Tomsik wrote in an economic column in the business daily Hospodarske Noviny that setting target dates without weighing the risks involved in waiving independent monetary policy and the economy's potential could hurt credibility. Members of the European Union since 2004, the Czechs have agreed to work towards joining Europe's single currency area at some point in the future and investors have placed massive bets on Czech convergence and eventual euro zone membership.
The centre-right government dropped 2010 as the target date for adopting the euro last year due to a worsening fiscal outlook. It has not set a new euro entry target but the finance ministry has mulled 2012 as a possible date.
"Should the debate be serious indeed, then neither the CNB nor the public should be confronted with final timetables for adopting the euro, which are based neither on analyses nor on a road map for necessary reforms," Tomsik wrote in the newspaper.

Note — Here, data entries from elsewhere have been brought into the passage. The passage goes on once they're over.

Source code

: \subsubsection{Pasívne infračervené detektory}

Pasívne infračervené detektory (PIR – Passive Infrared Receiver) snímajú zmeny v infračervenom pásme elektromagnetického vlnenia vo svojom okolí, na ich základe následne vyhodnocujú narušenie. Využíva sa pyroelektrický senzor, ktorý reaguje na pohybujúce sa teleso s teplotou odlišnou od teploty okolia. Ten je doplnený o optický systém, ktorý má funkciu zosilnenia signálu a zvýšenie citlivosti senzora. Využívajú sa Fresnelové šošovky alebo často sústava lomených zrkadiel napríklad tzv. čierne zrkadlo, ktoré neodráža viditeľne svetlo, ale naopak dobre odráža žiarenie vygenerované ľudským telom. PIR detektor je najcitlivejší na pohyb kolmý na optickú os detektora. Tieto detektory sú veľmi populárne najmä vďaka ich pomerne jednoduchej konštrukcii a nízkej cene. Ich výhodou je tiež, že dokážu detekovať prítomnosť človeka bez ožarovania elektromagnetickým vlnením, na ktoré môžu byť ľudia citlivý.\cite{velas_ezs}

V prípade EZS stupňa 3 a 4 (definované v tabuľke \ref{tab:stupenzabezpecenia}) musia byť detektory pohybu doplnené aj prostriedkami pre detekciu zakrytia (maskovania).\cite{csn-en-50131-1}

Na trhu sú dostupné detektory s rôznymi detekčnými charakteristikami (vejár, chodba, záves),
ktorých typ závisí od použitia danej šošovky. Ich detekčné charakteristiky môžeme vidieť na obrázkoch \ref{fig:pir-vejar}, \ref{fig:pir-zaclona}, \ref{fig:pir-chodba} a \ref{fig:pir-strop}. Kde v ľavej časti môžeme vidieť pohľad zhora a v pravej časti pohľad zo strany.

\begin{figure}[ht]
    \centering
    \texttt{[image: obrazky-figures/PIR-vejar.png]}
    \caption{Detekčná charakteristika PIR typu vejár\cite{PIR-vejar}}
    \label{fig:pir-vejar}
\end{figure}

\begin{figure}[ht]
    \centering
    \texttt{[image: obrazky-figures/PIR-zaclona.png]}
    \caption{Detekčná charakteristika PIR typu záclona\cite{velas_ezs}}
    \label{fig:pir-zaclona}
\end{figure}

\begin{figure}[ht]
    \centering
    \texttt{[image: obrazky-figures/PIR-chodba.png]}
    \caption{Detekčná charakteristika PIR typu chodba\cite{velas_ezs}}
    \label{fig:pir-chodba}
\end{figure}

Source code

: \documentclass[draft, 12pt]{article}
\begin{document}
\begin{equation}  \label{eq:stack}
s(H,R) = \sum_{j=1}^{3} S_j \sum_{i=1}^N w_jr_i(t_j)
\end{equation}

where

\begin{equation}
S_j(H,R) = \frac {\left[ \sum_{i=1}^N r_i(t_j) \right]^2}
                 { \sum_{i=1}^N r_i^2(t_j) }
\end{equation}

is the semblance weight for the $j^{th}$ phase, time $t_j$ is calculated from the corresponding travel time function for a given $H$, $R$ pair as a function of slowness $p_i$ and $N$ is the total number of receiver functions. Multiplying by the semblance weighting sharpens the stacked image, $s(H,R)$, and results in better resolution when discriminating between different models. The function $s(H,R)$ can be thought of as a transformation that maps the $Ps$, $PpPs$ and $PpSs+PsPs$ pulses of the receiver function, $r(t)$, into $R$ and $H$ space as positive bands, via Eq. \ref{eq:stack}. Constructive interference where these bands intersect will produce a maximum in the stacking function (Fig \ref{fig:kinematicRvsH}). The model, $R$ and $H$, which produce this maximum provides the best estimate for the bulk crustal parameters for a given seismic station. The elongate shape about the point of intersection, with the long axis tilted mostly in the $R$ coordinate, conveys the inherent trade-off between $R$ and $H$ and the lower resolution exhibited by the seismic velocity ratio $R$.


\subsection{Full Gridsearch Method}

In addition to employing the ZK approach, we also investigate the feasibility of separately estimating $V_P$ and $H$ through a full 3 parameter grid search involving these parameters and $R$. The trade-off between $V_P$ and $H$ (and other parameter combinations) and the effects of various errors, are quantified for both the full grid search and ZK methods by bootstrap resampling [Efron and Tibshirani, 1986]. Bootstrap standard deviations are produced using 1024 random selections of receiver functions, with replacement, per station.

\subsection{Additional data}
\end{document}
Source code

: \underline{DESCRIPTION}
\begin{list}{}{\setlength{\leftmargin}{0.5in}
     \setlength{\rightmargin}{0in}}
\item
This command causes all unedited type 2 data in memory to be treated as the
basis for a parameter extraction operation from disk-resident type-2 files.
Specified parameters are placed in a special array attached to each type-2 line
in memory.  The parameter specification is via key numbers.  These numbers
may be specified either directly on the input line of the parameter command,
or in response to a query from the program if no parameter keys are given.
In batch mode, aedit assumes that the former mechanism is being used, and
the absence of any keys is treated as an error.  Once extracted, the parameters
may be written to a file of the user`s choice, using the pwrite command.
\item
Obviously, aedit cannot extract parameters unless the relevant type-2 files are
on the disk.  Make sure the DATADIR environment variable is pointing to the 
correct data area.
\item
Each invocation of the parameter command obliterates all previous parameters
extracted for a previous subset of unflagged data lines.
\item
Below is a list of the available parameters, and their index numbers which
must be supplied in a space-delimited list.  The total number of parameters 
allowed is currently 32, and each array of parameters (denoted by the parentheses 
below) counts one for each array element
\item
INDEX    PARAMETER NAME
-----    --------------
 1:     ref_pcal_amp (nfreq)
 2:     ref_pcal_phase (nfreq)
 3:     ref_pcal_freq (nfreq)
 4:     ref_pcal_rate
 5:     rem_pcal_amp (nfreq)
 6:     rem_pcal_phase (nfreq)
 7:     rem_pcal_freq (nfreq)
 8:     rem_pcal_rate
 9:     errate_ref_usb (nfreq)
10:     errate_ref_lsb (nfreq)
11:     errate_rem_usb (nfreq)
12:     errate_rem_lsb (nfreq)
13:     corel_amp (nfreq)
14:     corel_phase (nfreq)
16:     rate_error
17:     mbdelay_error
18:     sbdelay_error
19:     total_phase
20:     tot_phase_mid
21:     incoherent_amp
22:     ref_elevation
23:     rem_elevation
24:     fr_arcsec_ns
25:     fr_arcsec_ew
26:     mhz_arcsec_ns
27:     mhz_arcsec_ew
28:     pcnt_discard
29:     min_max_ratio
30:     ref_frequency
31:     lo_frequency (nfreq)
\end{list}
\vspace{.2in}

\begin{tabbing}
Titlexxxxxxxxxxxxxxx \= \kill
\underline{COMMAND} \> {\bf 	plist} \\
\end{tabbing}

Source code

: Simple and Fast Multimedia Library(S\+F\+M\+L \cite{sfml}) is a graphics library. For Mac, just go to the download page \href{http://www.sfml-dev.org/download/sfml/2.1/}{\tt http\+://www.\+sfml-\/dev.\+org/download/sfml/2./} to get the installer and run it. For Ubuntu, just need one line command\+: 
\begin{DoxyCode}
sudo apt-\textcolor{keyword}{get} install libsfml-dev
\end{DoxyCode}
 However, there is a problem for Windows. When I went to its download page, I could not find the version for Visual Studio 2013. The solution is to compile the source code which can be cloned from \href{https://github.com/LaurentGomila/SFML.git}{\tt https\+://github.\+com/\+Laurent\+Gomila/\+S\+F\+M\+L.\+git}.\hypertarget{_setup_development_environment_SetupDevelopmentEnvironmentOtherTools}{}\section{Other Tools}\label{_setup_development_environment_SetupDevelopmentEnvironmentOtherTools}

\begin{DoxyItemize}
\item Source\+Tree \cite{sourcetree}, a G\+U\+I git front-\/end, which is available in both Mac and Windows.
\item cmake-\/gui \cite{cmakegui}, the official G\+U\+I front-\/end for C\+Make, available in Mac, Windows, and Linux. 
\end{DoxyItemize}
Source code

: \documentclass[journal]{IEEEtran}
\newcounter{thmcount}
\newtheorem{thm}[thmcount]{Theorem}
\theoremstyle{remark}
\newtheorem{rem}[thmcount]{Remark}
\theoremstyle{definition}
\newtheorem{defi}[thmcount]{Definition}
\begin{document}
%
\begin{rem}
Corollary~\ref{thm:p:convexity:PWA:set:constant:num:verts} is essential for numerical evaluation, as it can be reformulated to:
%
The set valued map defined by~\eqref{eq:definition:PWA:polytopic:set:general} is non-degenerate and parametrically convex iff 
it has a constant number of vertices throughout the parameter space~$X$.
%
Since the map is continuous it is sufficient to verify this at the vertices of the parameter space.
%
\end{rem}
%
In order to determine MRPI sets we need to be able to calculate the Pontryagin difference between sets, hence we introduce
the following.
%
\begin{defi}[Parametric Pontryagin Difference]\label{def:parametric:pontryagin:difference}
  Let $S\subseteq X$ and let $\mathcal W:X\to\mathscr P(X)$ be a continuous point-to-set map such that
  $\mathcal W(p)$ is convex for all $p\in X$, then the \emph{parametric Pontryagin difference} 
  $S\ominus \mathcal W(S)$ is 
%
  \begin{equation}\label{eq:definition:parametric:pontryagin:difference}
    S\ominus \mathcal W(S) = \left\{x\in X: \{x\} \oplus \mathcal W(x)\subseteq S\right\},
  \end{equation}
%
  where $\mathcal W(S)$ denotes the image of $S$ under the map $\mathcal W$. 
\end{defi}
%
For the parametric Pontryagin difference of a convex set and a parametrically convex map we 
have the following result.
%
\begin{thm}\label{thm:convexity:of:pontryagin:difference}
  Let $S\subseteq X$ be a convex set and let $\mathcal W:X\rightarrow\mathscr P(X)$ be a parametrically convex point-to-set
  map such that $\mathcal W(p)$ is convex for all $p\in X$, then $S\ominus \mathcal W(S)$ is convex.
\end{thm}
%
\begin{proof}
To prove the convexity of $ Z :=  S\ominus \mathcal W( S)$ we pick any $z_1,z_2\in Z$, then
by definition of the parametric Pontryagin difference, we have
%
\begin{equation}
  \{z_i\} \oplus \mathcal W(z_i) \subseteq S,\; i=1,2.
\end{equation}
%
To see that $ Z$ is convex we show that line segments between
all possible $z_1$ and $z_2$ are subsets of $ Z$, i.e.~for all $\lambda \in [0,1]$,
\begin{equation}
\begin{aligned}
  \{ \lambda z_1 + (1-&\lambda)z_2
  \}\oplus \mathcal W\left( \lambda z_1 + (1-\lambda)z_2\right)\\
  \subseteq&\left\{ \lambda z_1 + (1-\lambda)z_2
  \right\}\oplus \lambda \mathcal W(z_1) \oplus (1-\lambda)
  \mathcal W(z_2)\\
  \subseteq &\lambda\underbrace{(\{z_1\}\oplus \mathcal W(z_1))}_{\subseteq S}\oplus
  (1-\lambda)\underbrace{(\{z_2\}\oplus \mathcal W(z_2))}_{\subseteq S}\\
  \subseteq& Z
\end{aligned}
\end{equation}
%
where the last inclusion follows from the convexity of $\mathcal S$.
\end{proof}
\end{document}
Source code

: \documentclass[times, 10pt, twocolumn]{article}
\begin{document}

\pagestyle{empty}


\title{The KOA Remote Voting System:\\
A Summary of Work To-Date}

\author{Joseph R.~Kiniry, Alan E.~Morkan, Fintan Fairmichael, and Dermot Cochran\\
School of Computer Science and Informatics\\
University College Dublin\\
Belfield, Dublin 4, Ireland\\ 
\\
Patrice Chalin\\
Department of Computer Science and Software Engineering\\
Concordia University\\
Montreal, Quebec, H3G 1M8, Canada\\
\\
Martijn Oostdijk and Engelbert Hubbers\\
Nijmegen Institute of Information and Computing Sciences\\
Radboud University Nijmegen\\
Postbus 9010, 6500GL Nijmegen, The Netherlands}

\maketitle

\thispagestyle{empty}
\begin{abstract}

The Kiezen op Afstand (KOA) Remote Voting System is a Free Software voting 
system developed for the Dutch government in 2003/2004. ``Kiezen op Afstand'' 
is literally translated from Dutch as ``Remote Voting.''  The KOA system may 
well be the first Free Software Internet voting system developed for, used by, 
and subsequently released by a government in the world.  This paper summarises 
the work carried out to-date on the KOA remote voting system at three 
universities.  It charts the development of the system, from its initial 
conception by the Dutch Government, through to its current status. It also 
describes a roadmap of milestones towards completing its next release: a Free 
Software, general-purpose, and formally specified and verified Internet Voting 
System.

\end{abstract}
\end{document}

He said reforms should aim to boost the economy's ability to compete in global markets, reduce public transfers across the economy and make internal markets, and particularly the labour market, more flexible.
He said a wide public finance deficit -- seen at 4 percent of gross domestic product (GDP) this year -- was the key "barrier" to both sustainable growth and timely euro entry.
"The key factors ensuring the future stabilisation of the Czech economy, notwithstanding whether it is a euro zone member or not, must be the requirement to balance public budgets in the medium-term," wrote Tomsik.
The three-party government, which won a parliamentary vote of confidence in January, has agreed in its manifesto that it will slash the fiscal deficit to 3.0 percent in 2008, bringing it into line with the ceiling imposed by euro adoption rules.
The government aims to cut the deficit by stemming the growth of social expenditure, and reforms to the health and pension systems. It also aims to cut taxes hoping that such a move will help encourage people to pay their taxes.
Many of the plans will face stiff opposition in parliament, where the government controls just 100 out of 200 seats.